Goodbye 2015!

By: Bill Whaley
31 December, 2015

Personally and privately I had a great year but in terms of the community, Taos Friction will be glad to see the year 2015 vanish into a plate of BBQ, courtesy of the mayor’s gustatory claims. Perhaps Mr. Barrone’s marketing and landscape teams from Denver will introduce Southwester Sushi or Rocky Mountain Oysters as the new public delicacy next year. Maybe the Mayor will introduce his Denver team to the multicultural imagery aqui en Taos.

Most of you, according to Facebook, apparently like the proliferation of Walmart-type Christmas decorations on the Historic Plaza. The town fathers claim they close “the town square” more frequently today because the historic traffic flow has become a danger to society. (The only person who ever got hurt was meter maid Robert Molina, who some say is considering a run for town council.) Robert should fit right in with the mean spirited members of the council, who ceaselessly undermine local business by limiting pedestrian and vehicular traffic in an already slow slow retail economy on the Plaza and who gutted the planning department.

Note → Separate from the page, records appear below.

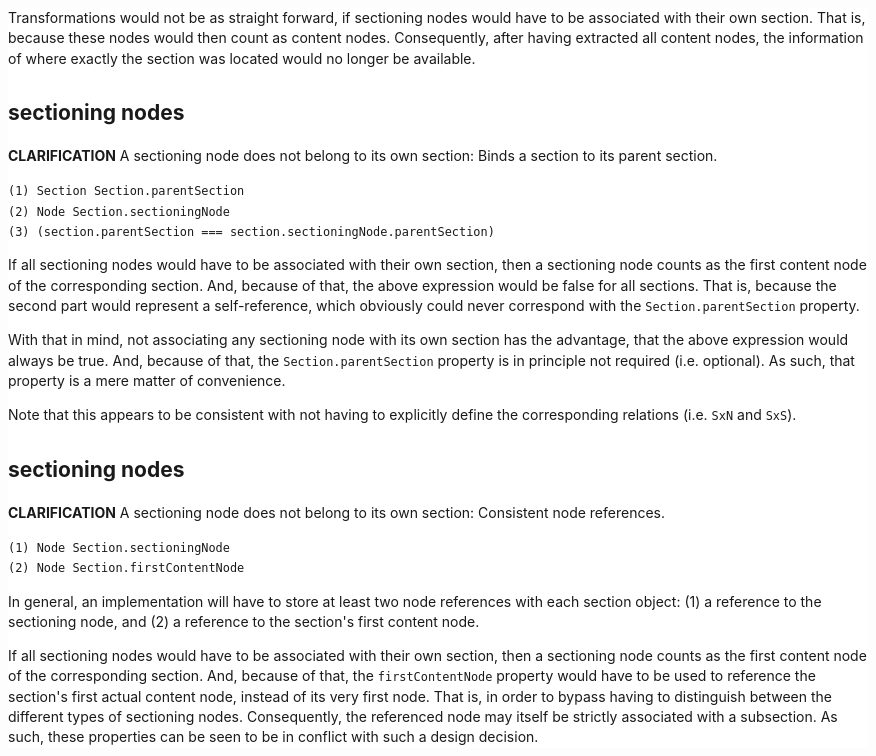 Transformations would not be as straight forward, if sectioning nodes would
have to be associated with their own section. That is, because these nodes
would then count as content nodes. Consequently, after having extracted all
content nodes, the information of where exactly the section was located
would no longer be available.


## sectioning nodes

**CLARIFICATION**
A sectioning node does not belong to its own section:
Binds a section to its parent section.

```
(1) Section Section.parentSection
(2) Node Section.sectioningNode
(3) (section.parentSection === section.sectioningNode.parentSection)
```

If all sectioning nodes would have to be associated with their own section,
then a sectioning node counts as the first content node of the corresponding
section. And, because of that, the above expression would be false for all
sections. That is, because the second part would represent a self-reference,
which obviously could never correspond with the `Section.parentSection`
property.

With that in mind, not associating any sectioning node with its own section
has the advantage, that the above expression would always be true. And, because
of that, the `Section.parentSection` property is in principle not required (i.e.
optional). As such, that property is a mere matter of convenience.

Note that this appears to be consistent with not having to explicitly define
the corresponding relations (i.e. `SxN` and `SxS`).


## sectioning nodes

**CLARIFICATION**
A sectioning node does not belong to its own section:
Consistent node references.

```
(1) Node Section.sectioningNode
(2) Node Section.firstContentNode
```

In general, an implementation will have to store at least two node references
with each section object: (1) a reference to the sectioning node, and (2) a
reference to the section's first content node.

If all sectioning nodes would have to be associated with their own section,
then a sectioning node counts as the first content node of the corresponding
section. And, because of that, the `firstContentNode` property would have to
be used to reference the section's first actual content node, instead of its
very first node. That is, in order to bypass having to distinguish between
the different types of sectioning nodes. Consequently, the referenced node
may itself be strictly associated with a subsection. As such, these properties
can be seen to be in conflict with such a design decision.
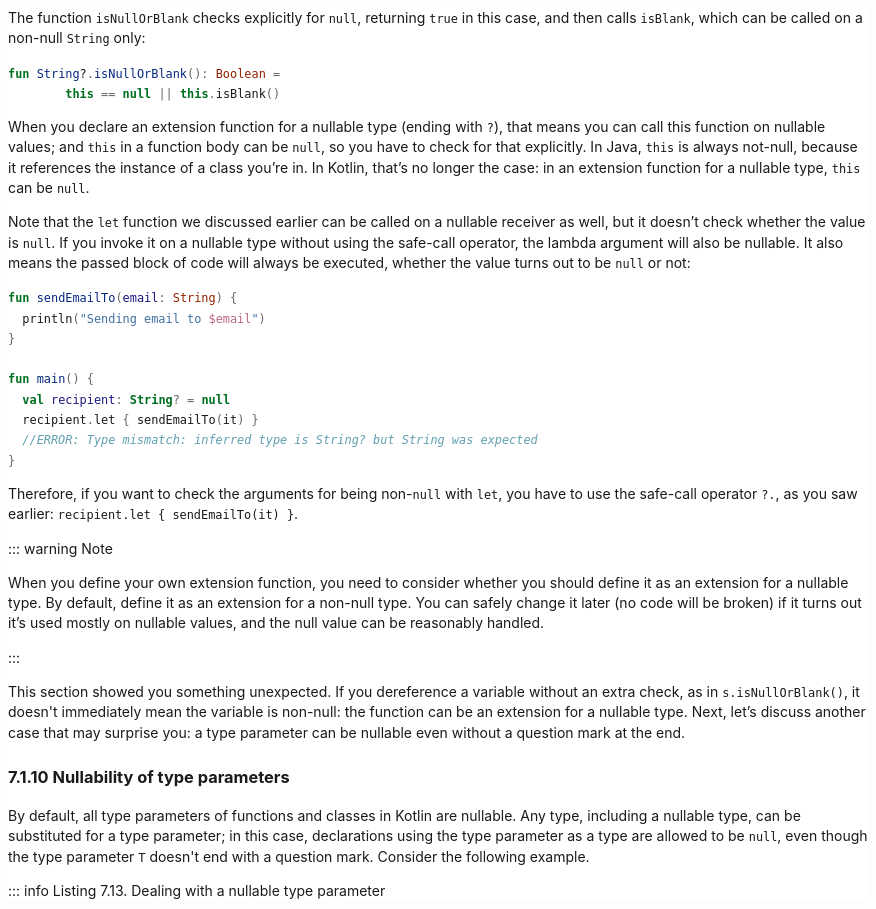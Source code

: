 The function `isNullOrBlank` checks explicitly for `null`, returning `true` in this case, and then calls `isBlank`, which can be called on a non-null `String` only:

```kotlin
fun String?.isNullOrBlank(): Boolean =
        this == null || this.isBlank()
```

When you declare an extension function for a nullable type (ending with `?`), that means you can call this function on nullable values; and `this` in a function body can be `null`, so you have to check for that explicitly. In Java, `this` is always not-null, because it references the instance of a class you’re in. In Kotlin, that’s no longer the case: in an extension function for a nullable type, `this` can be `null`.

Note that the `let` function we discussed earlier can be called on a nullable receiver as well, but it doesn’t check whether the value is `null`. If you invoke it on a nullable type without using the safe-call operator, the lambda argument will also be nullable. It also means the passed block of code will always be executed, whether the value turns out to be `null` or not:

```kotlin
fun sendEmailTo(email: String) {
  println("Sending email to $email")
}

fun main() {
  val recipient: String? = null
  recipient.let { sendEmailTo(it) }
  //ERROR: Type mismatch: inferred type is String? but String was expected
}
```

Therefore, if you want to check the arguments for being non-`null` with `let`, you have to use the safe-call operator `?.`, as you saw earlier: `recipient.let { sendEmailTo(it) }`.

::: warning Note

When you define your own extension function, you need to consider whether you should define it as an extension for a nullable type. By default, define it as an extension for a non-null type. You can safely change it later (no code will be broken) if it turns out it’s used mostly on nullable values, and the null value can be reasonably handled.

:::

This section showed you something unexpected. If you dereference a variable without an extra check, as in `s.isNullOrBlank()`, it doesn't immediately mean the variable is non-null: the function can be an extension for a nullable type. Next, let’s discuss another case that may surprise you: a type parameter can be nullable even without a question mark at the end.

### 7.1.10 Nullability of type parameters

By default, all type parameters of functions and classes in Kotlin are nullable. Any type, including a nullable type, can be substituted for a type parameter; in this case, declarations using the type parameter as a type are allowed to be `null`, even though the type parameter `T` doesn't end with a question mark. Consider the following example.

::: info Listing 7.13. Dealing with a nullable type parameter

According to the rumors, the Town has stabbed the community coffee business in the back with a new Starbucks stir stick out there next to our newest “Dollar” store across from Walgreen’s. We only have rumors to go on since the Barrone/Bellis team shares little with the council or public, according to council members.

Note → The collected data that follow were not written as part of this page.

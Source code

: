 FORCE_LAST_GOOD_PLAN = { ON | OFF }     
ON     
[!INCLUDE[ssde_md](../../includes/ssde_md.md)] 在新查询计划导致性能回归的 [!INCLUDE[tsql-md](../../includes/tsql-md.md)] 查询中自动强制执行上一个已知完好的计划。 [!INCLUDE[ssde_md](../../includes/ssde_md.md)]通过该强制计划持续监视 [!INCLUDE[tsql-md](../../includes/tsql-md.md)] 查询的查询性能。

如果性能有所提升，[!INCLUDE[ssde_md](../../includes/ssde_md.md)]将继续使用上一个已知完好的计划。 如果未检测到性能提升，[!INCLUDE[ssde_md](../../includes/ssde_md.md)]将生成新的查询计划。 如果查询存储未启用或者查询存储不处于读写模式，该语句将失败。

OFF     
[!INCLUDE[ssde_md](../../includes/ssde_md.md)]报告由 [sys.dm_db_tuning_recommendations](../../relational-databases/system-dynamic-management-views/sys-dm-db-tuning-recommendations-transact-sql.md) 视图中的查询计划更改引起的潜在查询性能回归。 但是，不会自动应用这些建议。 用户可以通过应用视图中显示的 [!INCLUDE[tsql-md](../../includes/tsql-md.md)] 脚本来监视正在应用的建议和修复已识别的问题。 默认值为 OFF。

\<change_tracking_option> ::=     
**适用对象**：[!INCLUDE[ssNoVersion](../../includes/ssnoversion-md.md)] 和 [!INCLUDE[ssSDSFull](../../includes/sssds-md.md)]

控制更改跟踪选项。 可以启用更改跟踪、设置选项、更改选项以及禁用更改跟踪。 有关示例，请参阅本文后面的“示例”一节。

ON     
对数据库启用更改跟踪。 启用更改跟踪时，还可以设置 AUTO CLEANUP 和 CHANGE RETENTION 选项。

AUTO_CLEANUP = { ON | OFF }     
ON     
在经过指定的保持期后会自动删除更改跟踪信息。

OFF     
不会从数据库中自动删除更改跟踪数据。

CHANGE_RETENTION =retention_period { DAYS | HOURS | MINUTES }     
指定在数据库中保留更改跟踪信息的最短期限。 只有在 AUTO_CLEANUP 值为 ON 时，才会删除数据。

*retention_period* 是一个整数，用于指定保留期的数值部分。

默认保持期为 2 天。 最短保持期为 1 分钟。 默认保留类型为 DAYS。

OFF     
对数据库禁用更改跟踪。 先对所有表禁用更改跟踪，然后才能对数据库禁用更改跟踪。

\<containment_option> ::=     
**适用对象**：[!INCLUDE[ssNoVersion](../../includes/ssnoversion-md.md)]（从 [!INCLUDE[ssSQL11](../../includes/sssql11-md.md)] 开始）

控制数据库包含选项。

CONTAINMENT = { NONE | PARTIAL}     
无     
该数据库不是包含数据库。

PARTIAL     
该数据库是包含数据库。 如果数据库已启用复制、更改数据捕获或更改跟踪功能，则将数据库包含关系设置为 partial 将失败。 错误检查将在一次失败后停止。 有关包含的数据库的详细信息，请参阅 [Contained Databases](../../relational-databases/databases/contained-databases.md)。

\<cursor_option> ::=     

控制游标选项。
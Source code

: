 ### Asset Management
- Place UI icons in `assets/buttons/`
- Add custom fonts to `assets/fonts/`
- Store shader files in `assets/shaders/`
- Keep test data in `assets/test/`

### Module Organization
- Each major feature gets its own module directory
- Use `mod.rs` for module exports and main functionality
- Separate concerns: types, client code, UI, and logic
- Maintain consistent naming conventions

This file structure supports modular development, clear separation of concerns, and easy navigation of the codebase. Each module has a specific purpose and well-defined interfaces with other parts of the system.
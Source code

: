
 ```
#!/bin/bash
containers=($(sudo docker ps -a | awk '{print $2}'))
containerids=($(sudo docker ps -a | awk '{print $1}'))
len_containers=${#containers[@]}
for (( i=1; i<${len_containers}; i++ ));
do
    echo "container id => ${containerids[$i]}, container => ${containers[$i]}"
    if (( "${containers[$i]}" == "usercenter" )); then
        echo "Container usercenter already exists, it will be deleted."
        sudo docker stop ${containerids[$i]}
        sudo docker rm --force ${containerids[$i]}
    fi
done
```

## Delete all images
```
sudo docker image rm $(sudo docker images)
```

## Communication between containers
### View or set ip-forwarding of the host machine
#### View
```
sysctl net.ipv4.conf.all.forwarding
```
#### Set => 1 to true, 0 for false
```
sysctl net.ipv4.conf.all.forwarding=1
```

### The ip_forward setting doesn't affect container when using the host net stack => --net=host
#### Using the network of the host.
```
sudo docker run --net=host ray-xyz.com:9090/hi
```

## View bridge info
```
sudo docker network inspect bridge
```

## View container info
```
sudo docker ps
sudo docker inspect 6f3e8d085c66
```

Barrone’s public relations efforts or photo ops do little to slow the crime wave or the decline in retail business. Empty parking spaces at the Kachina Lodge and other motels present a sad commentary on the decay and decline of visitor traffic in the historic district. I suppose everyone is staying in B&Bs and private vacation homes.

We know the restaurants are busy but don’t know about the rest: nobody issues press releases except about their obsessions as concert and lighting promoters, while also competing with a rather lively private club scene.

The town took a year and a half to recruit out-of-town employees for the planning department and marketing department so they could “invent” a new culture or graft visions of “tacky plastic” onto the organic history of the community? Visitors, historically, come to Taos and return to Taos in order to enjoy the history, landscape, and subtle spiritual feeling of the valley, the adobes and undulating terrain, below the Sacred Mountain adjacent to ancient but living culture at Taos Pueblo. (It took weeks for a prominent member of the Pueblo to get an audience with the Town Manager re: promoting the powwow.)

Meanwhile, the mayor is going to keep that carbon footprint growing, help out the Coop in its time of need, and light up the fabled dark skies.

Municipal Elections

Taos Friction predicts a low turnout for this year’s municipal elections. Plenty of current and former candidates are considering. But the voters are so discouraged by the Barrone/Bellis cabal that “apathy” and “discouragement” are the watchwords. Why bother?

Most candidates are waiting to see who drops the dime on “commitment day.” According to El Mitote, the following have either picked up packets or have yet to rule out a run for council: Bobby Duran, Fred Peralta, Andrew Gonzales, Meliton Struck, Pavel Lukes, Cyndie Spray, Robert Molina, Jeff Northrup, Darien Fernandez, and Jerome Lucero.

(The controversial David Cortez has left town to work in Iowa for the Bernie Sanders presidential campaign so he’s out. Now the off-duty copper, Maggio, won’t have to threaten Young Cortez with trespassing charges at the KCEC public meeting room for Bernie Sanders. This group of Sanders advocates is particular about its supporters. Little bit of fascism catch your fancy, Maggio? Hey, David’s a character. We have too few.)

Opposition Research

The race for council, regardless, promises to be spicy, maybe even “dirty.” The Chicano Chamber has sent off several 100-page packets to a variety of “regulators” regarding the Town’s “violations of the procurement code.” The Mayor (s) and Council (s) policy of “covering up wrongdoing” has cost taxpayers a ton of money just as the wild diversification and excessive spending at the Coop is costing the members mucho.

Neither the Town nor the Coop has announced something like a “business plan” or a “vision of community.” They both play the game behind closed doors according to “ad hoc” or impromptu policies. When things don’t work they hope to get bailed out by members or tax payers, just like Holy Cross Hospital and El Prado Water and Sanitation District. Hey, according to the news, Louis Bacon behaves similarly but at least TSV is his write-off of choice.

Sooner or later the decades of corruption reach critical mass and, “crime will out.” I’m just saying or maybe asking. But I’ve seen the documents.

P.S. Luisa, we still love you. Just sing “Rescue Me” and we’ll send search and rescue with a life raft.